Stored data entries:
═══
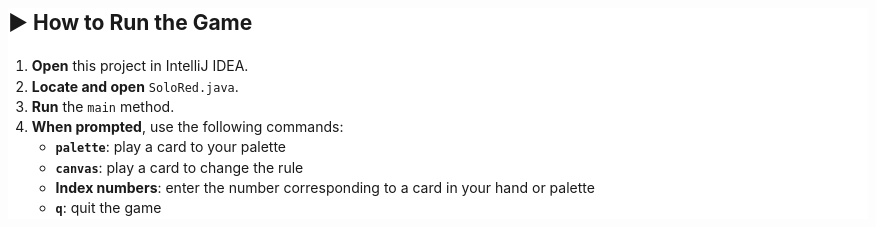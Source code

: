 ## ▶️ How to Run the Game

1. **Open** this project in IntelliJ IDEA.  
2. **Locate and open** `SoloRed.java`.  
3. **Run** the `main` method.  
4. **When prompted**, use the following commands:  
   - **`palette`**: play a card to your palette  
   - **`canvas`**: play a card to change the rule  
   - **Index numbers**: enter the number corresponding to a card in your hand or palette  
   - **`q`**: quit the game 

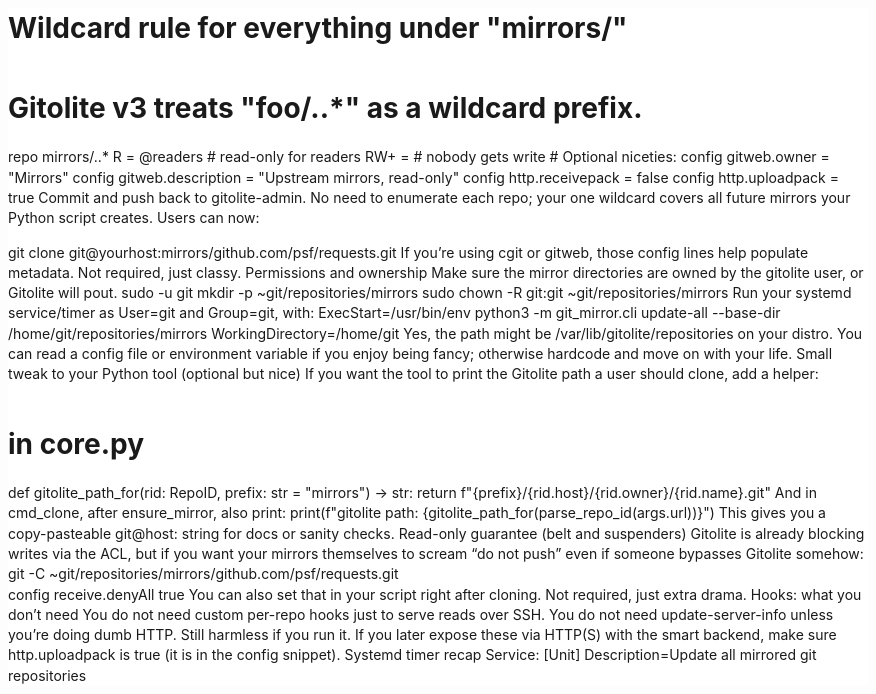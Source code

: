 # Wildcard rule for everything under "mirrors/"
# Gitolite v3 treats "foo/..*" as a wildcard prefix.
repo mirrors/..*
    R     = @readers        # read-only for readers
    RW+   =                 # nobody gets write
    # Optional niceties:
    config gitweb.owner         = "Mirrors"
    config gitweb.description   = "Upstream mirrors, read-only"
    config http.receivepack     = false
    config http.uploadpack      = true
Commit and push back to gitolite-admin. No need to enumerate each repo; your one wildcard covers all future mirrors your Python script creates.
Users can now:

git clone git@yourhost:mirrors/github.com/psf/requests.git
If you’re using cgit or gitweb, those config lines help populate metadata. Not required, just classy.
Permissions and ownership
Make sure the mirror directories are owned by the gitolite user, or Gitolite will pout.
sudo -u git mkdir -p ~git/repositories/mirrors
sudo chown -R git:git ~git/repositories/mirrors
Run your systemd service/timer as User=git and Group=git, with:
ExecStart=/usr/bin/env python3 -m git_mirror.cli update-all --base-dir /home/git/repositories/mirrors
WorkingDirectory=/home/git
Yes, the path might be /var/lib/gitolite/repositories on your distro. You can read a config file or environment variable if you enjoy being fancy; otherwise hardcode and move on with your life.
Small tweak to your Python tool (optional but nice)
If you want the tool to print the Gitolite path a user should clone, add a helper:
# in core.py
def gitolite_path_for(rid: RepoID, prefix: str = "mirrors") -> str:
    return f"{prefix}/{rid.host}/{rid.owner}/{rid.name}.git"
And in cmd_clone, after ensure_mirror, also print:
print(f"gitolite path: {gitolite_path_for(parse_repo_id(args.url))}")
This gives you a copy-pasteable git@host:<that> string for docs or sanity checks.
Read-only guarantee (belt and suspenders)
Gitolite is already blocking writes via the ACL, but if you want your mirrors themselves to scream “do not push” even if someone bypasses Gitolite somehow:
git -C ~git/repositories/mirrors/github.com/psf/requests.git \
    config receive.denyAll true
You can also set that in your script right after cloning. Not required, just extra drama.
Hooks: what you don’t need
You do not need custom per-repo hooks just to serve reads over SSH.
You do not need update-server-info unless you’re doing dumb HTTP. Still harmless if you run it.
If you later expose these via HTTP(S) with the smart backend, make sure http.uploadpack is true (it is in the config snippet).
Systemd timer recap
Service:
[Unit]
Description=Update all mirrored git repositories
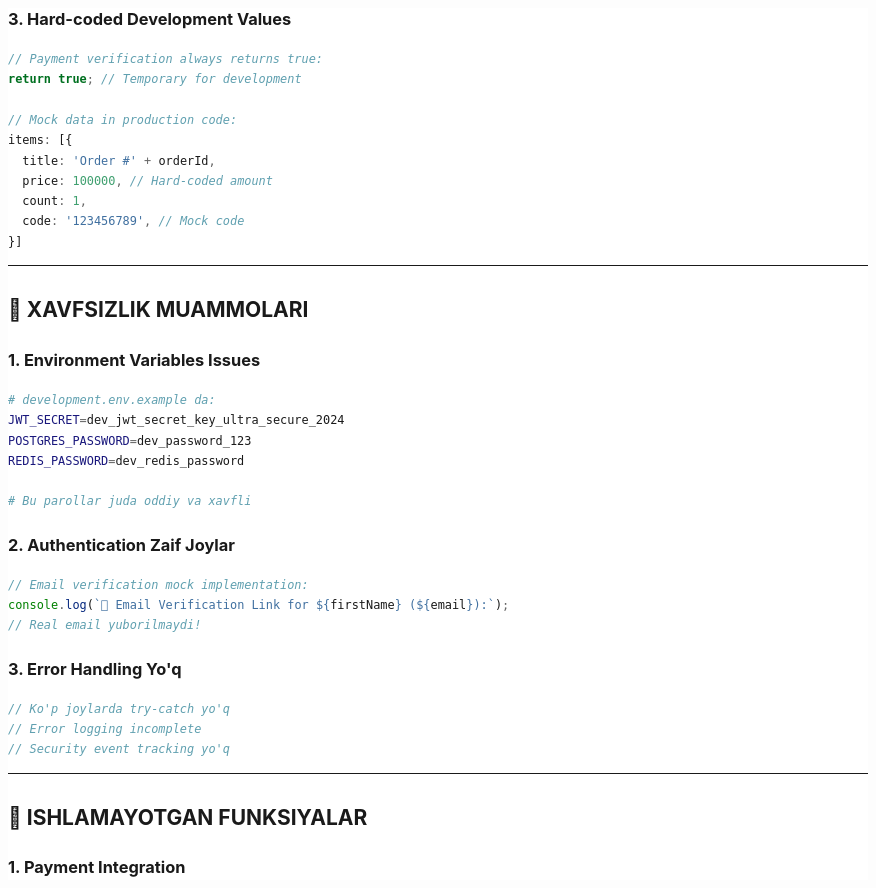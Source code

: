 ### 3. **Hard-coded Development Values**

```typescript
// Payment verification always returns true:
return true; // Temporary for development

// Mock data in production code:
items: [{
  title: 'Order #' + orderId,
  price: 100000, // Hard-coded amount
  count: 1,
  code: '123456789', // Mock code
}]
```

---

## 🔐 **XAVFSIZLIK MUAMMOLARI**

### 1. **Environment Variables Issues**

```bash
# development.env.example da:
JWT_SECRET=dev_jwt_secret_key_ultra_secure_2024
POSTGRES_PASSWORD=dev_password_123
REDIS_PASSWORD=dev_redis_password

# Bu parollar juda oddiy va xavfli
```

### 2. **Authentication Zaif Joylar**

```typescript
// Email verification mock implementation:
console.log(`📧 Email Verification Link for ${firstName} (${email}):`);
// Real email yuborilmaydi!
```

### 3. **Error Handling Yo'q**

```typescript
// Ko'p joylarda try-catch yo'q
// Error logging incomplete
// Security event tracking yo'q
```

---

## 🚫 **ISHLAMAYOTGAN FUNKSIYALAR**

### 1. **Payment Integration**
═══
• [DIRECTIONS]
Output each entry above word for word. The pictures stay out.

• [TASK RESPONSE]
Source code

: ## ▶️ How to Run the Game

1. **Open** this project in IntelliJ IDEA.  
2. **Locate and open** `SoloRed.java`.  
3. **Run** the `main` method.  
4. **When prompted**, use the following commands:  
   - **`palette`**: play a card to your palette  
   - **`canvas`**: play a card to change the rule  
   - **Index numbers**: enter the number corresponding to a card in your hand or palette  
   - **`q`**: quit the game 

Source code

: # Wildcard rule for everything under "mirrors/"
# Gitolite v3 treats "foo/..*" as a wildcard prefix.
repo mirrors/..*
    R     = @readers        # read-only for readers
    RW+   =                 # nobody gets write
    # Optional niceties:
    config gitweb.owner         = "Mirrors"
    config gitweb.description   = "Upstream mirrors, read-only"
    config http.receivepack     = false
    config http.uploadpack      = true
Commit and push back to gitolite-admin. No need to enumerate each repo; your one wildcard covers all future mirrors your Python script creates.
Users can now:

git clone git@yourhost:mirrors/github.com/psf/requests.git
If you’re using cgit or gitweb, those config lines help populate metadata. Not required, just classy.
Permissions and ownership
Make sure the mirror directories are owned by the gitolite user, or Gitolite will pout.
sudo -u git mkdir -p ~git/repositories/mirrors
sudo chown -R git:git ~git/repositories/mirrors
Run your systemd service/timer as User=git and Group=git, with:
ExecStart=/usr/bin/env python3 -m git_mirror.cli update-all --base-dir /home/git/repositories/mirrors
WorkingDirectory=/home/git
Yes, the path might be /var/lib/gitolite/repositories on your distro. You can read a config file or environment variable if you enjoy being fancy; otherwise hardcode and move on with your life.
Small tweak to your Python tool (optional but nice)
If you want the tool to print the Gitolite path a user should clone, add a helper:
# in core.py
def gitolite_path_for(rid: RepoID, prefix: str = "mirrors") -> str:
    return f"{prefix}/{rid.host}/{rid.owner}/{rid.name}.git"
And in cmd_clone, after ensure_mirror, also print:
print(f"gitolite path: {gitolite_path_for(parse_repo_id(args.url))}")
This gives you a copy-pasteable git@host:<that> string for docs or sanity checks.
Read-only guarantee (belt and suspenders)
Gitolite is already blocking writes via the ACL, but if you want your mirrors themselves to scream “do not push” even if someone bypasses Gitolite somehow:
git -C ~git/repositories/mirrors/github.com/psf/requests.git \
    config receive.denyAll true
You can also set that in your script right after cloning. Not required, just extra drama.
Hooks: what you don’t need
You do not need custom per-repo hooks just to serve reads over SSH.
You do not need update-server-info unless you’re doing dumb HTTP. Still harmless if you run it.
If you later expose these via HTTP(S) with the smart backend, make sure http.uploadpack is true (it is in the config snippet).
Systemd timer recap
Service:
[Unit]
Description=Update all mirrored git repositories
Source code

: ### 3. **Hard-coded Development Values**

```typescript
// Payment verification always returns true:
return true; // Temporary for development

// Mock data in production code:
items: [{
  title: 'Order #' + orderId,
  price: 100000, // Hard-coded amount
  count: 1,
  code: '123456789', // Mock code
}]
```

---

## 🔐 **XAVFSIZLIK MUAMMOLARI**

### 1. **Environment Variables Issues**

```bash
# development.env.example da:
JWT_SECRET=dev_jwt_secret_key_ultra_secure_2024
POSTGRES_PASSWORD=dev_password_123
REDIS_PASSWORD=dev_redis_password

# Bu parollar juda oddiy va xavfli
```

### 2. **Authentication Zaif Joylar**

```typescript
// Email verification mock implementation:
console.log(`📧 Email Verification Link for ${firstName} (${email}):`);
// Real email yuborilmaydi!
```

### 3. **Error Handling Yo'q**

```typescript
// Ko'p joylarda try-catch yo'q
// Error logging incomplete
// Security event tracking yo'q
```

---

## 🚫 **ISHLAMAYOTGAN FUNKSIYALAR**

### 1. **Payment Integration**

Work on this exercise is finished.